*Work to be completed*:
Every entry has to be output exactly, with none skipped.
• • • • • • •
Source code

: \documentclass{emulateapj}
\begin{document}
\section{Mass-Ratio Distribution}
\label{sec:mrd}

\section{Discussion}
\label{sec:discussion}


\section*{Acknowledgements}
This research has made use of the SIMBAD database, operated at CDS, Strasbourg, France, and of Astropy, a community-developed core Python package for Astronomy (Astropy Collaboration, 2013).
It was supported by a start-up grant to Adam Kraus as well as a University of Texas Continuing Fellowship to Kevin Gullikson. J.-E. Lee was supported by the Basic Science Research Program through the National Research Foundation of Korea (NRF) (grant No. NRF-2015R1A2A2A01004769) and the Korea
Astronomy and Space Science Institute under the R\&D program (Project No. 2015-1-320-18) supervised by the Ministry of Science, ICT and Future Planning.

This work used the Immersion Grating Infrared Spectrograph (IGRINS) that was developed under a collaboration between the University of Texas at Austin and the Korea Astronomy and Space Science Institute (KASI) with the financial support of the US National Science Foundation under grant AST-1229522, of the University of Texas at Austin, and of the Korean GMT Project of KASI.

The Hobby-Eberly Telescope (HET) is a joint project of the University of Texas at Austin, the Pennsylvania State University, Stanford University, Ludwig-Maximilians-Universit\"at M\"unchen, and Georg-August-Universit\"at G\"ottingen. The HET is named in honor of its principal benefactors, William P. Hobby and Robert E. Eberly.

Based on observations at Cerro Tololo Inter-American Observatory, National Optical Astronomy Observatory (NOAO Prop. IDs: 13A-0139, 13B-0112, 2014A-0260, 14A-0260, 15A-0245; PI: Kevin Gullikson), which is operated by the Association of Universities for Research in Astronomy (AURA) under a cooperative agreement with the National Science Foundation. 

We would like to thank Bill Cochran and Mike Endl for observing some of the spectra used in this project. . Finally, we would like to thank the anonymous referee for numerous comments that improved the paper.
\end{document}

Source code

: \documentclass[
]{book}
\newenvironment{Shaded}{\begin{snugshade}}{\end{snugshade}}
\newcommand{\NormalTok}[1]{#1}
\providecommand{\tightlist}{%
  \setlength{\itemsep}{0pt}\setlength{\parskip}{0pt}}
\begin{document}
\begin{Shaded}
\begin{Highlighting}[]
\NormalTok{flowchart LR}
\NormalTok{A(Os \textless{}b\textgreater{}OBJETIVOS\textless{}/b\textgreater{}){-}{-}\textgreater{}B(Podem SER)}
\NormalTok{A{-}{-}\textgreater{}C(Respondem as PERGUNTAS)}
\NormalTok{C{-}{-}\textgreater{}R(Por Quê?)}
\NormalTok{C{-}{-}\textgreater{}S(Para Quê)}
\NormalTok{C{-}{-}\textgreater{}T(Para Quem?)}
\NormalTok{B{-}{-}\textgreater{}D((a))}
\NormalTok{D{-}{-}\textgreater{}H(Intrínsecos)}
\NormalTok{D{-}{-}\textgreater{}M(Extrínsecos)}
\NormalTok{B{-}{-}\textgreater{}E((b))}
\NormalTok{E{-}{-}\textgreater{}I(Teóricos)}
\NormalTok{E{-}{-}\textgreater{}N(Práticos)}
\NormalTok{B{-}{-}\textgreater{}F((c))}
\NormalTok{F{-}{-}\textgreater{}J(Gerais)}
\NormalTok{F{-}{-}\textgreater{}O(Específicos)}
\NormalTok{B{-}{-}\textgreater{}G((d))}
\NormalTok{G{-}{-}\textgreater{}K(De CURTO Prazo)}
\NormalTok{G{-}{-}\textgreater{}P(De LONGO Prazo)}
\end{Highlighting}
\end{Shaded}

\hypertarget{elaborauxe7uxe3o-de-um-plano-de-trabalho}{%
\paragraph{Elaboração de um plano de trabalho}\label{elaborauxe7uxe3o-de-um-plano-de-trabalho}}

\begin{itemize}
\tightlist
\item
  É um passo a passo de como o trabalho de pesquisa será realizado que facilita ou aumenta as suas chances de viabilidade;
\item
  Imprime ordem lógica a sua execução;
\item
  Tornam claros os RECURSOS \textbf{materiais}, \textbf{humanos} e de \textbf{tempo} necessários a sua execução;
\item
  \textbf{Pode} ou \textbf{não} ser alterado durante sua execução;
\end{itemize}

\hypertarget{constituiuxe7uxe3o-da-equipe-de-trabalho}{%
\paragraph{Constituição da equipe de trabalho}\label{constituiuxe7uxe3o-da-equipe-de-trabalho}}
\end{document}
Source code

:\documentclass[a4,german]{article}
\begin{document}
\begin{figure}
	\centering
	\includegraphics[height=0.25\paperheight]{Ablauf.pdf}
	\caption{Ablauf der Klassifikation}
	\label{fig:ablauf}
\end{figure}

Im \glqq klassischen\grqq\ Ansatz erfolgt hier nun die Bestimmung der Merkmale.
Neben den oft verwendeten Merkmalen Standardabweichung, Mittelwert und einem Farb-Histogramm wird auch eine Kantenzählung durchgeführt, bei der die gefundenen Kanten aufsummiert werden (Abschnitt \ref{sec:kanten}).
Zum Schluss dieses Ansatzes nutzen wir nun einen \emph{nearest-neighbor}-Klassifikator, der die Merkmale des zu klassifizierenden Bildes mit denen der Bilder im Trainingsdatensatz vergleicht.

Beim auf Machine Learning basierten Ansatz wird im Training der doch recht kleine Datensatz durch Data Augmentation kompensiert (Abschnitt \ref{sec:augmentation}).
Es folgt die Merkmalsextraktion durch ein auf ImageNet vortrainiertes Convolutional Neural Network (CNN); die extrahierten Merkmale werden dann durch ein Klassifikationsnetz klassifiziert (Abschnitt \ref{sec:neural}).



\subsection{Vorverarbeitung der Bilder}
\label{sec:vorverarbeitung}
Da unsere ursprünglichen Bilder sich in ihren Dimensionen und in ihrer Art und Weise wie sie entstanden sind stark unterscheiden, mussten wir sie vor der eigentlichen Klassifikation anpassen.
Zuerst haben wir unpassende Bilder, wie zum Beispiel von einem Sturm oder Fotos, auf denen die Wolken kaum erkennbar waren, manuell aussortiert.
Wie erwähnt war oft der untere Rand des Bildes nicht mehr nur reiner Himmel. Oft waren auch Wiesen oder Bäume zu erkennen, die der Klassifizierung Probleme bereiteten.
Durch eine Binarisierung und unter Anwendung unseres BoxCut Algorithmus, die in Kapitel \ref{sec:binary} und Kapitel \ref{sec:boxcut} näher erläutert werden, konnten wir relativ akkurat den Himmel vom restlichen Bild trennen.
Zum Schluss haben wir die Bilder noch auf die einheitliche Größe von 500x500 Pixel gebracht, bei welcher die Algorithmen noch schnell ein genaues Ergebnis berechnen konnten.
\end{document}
• • • • • • •
*Reply to the exercise*:
Source code

: \documentclass{emulateapj}
\begin{document}
\section{Mass-Ratio Distribution}
\label{sec:mrd}

\section{Discussion}
\label{sec:discussion}


\section*{Acknowledgements}
This research has made use of the SIMBAD database, operated at CDS, Strasbourg, France, and of Astropy, a community-developed core Python package for Astronomy (Astropy Collaboration, 2013).
It was supported by a start-up grant to Adam Kraus as well as a University of Texas Continuing Fellowship to Kevin Gullikson. J.-E. Lee was supported by the Basic Science Research Program through the National Research Foundation of Korea (NRF) (grant No. NRF-2015R1A2A2A01004769) and the Korea
Astronomy and Space Science Institute under the R\&D program (Project No. 2015-1-320-18) supervised by the Ministry of Science, ICT and Future Planning.

This work used the Immersion Grating Infrared Spectrograph (IGRINS) that was developed under a collaboration between the University of Texas at Austin and the Korea Astronomy and Space Science Institute (KASI) with the financial support of the US National Science Foundation under grant AST-1229522, of the University of Texas at Austin, and of the Korean GMT Project of KASI.

The Hobby-Eberly Telescope (HET) is a joint project of the University of Texas at Austin, the Pennsylvania State University, Stanford University, Ludwig-Maximilians-Universit\"at M\"unchen, and Georg-August-Universit\"at G\"ottingen. The HET is named in honor of its principal benefactors, William P. Hobby and Robert E. Eberly.

Based on observations at Cerro Tololo Inter-American Observatory, National Optical Astronomy Observatory (NOAO Prop. IDs: 13A-0139, 13B-0112, 2014A-0260, 14A-0260, 15A-0245; PI: Kevin Gullikson), which is operated by the Association of Universities for Research in Astronomy (AURA) under a cooperative agreement with the National Science Foundation. 

We would like to thank Bill Cochran and Mike Endl for observing some of the spectra used in this project. . Finally, we would like to thank the anonymous referee for numerous comments that improved the paper.
\end{document}

Source code

: \documentclass[
]{book}
\newenvironment{Shaded}{\begin{snugshade}}{\end{snugshade}}
\newcommand{\NormalTok}[1]{#1}
\providecommand{\tightlist}{%
  \setlength{\itemsep}{0pt}\setlength{\parskip}{0pt}}
\begin{document}
\begin{Shaded}
\begin{Highlighting}[]
\NormalTok{flowchart LR}
\NormalTok{A(Os \textless{}b\textgreater{}OBJETIVOS\textless{}/b\textgreater{}){-}{-}\textgreater{}B(Podem SER)}
\NormalTok{A{-}{-}\textgreater{}C(Respondem as PERGUNTAS)}
\NormalTok{C{-}{-}\textgreater{}R(Por Quê?)}
\NormalTok{C{-}{-}\textgreater{}S(Para Quê)}
\NormalTok{C{-}{-}\textgreater{}T(Para Quem?)}
\NormalTok{B{-}{-}\textgreater{}D((a))}
\NormalTok{D{-}{-}\textgreater{}H(Intrínsecos)}
\NormalTok{D{-}{-}\textgreater{}M(Extrínsecos)}
\NormalTok{B{-}{-}\textgreater{}E((b))}
\NormalTok{E{-}{-}\textgreater{}I(Teóricos)}
\NormalTok{E{-}{-}\textgreater{}N(Práticos)}
\NormalTok{B{-}{-}\textgreater{}F((c))}
\NormalTok{F{-}{-}\textgreater{}J(Gerais)}
\NormalTok{F{-}{-}\textgreater{}O(Específicos)}
\NormalTok{B{-}{-}\textgreater{}G((d))}
\NormalTok{G{-}{-}\textgreater{}K(De CURTO Prazo)}
\NormalTok{G{-}{-}\textgreater{}P(De LONGO Prazo)}
\end{Highlighting}
\end{Shaded}

\hypertarget{elaborauxe7uxe3o-de-um-plano-de-trabalho}{%
\paragraph{Elaboração de um plano de trabalho}\label{elaborauxe7uxe3o-de-um-plano-de-trabalho}}

\begin{itemize}
\tightlist
\item
  É um passo a passo de como o trabalho de pesquisa será realizado que facilita ou aumenta as suas chances de viabilidade;
\item
  Imprime ordem lógica a sua execução;
\item
  Tornam claros os RECURSOS \textbf{materiais}, \textbf{humanos} e de \textbf{tempo} necessários a sua execução;
\item
  \textbf{Pode} ou \textbf{não} ser alterado durante sua execução;
\end{itemize}

\hypertarget{constituiuxe7uxe3o-da-equipe-de-trabalho}{%
\paragraph{Constituição da equipe de trabalho}\label{constituiuxe7uxe3o-da-equipe-de-trabalho}}
\end{document}
Source code

:\documentclass[a4,german]{article}
\begin{document}
\begin{figure}
	\centering
	\includegraphics[height=0.25\paperheight]{Ablauf.pdf}
	\caption{Ablauf der Klassifikation}
	\label{fig:ablauf}
\end{figure}

Im \glqq klassischen\grqq\ Ansatz erfolgt hier nun die Bestimmung der Merkmale.
Neben den oft verwendeten Merkmalen Standardabweichung, Mittelwert und einem Farb-Histogramm wird auch eine Kantenzählung durchgeführt, bei der die gefundenen Kanten aufsummiert werden (Abschnitt \ref{sec:kanten}).
Zum Schluss dieses Ansatzes nutzen wir nun einen \emph{nearest-neighbor}-Klassifikator, der die Merkmale des zu klassifizierenden Bildes mit denen der Bilder im Trainingsdatensatz vergleicht.

Beim auf Machine Learning basierten Ansatz wird im Training der doch recht kleine Datensatz durch Data Augmentation kompensiert (Abschnitt \ref{sec:augmentation}).
Es folgt die Merkmalsextraktion durch ein auf ImageNet vortrainiertes Convolutional Neural Network (CNN); die extrahierten Merkmale werden dann durch ein Klassifikationsnetz klassifiziert (Abschnitt \ref{sec:neural}).



\subsection{Vorverarbeitung der Bilder}
\label{sec:vorverarbeitung}
Da unsere ursprünglichen Bilder sich in ihren Dimensionen und in ihrer Art und Weise wie sie entstanden sind stark unterscheiden, mussten wir sie vor der eigentlichen Klassifikation anpassen.
Zuerst haben wir unpassende Bilder, wie zum Beispiel von einem Sturm oder Fotos, auf denen die Wolken kaum erkennbar waren, manuell aussortiert.
Wie erwähnt war oft der untere Rand des Bildes nicht mehr nur reiner Himmel. Oft waren auch Wiesen oder Bäume zu erkennen, die der Klassifizierung Probleme bereiteten.
Durch eine Binarisierung und unter Anwendung unseres BoxCut Algorithmus, die in Kapitel \ref{sec:binary} und Kapitel \ref{sec:boxcut} näher erläutert werden, konnten wir relativ akkurat den Himmel vom restlichen Bild trennen.
Zum Schluss haben wir die Bilder noch auf die einheitliche Größe von 500x500 Pixel gebracht, bei welcher die Algorithmen noch schnell ein genaues Ergebnis berechnen konnten.
\end{document}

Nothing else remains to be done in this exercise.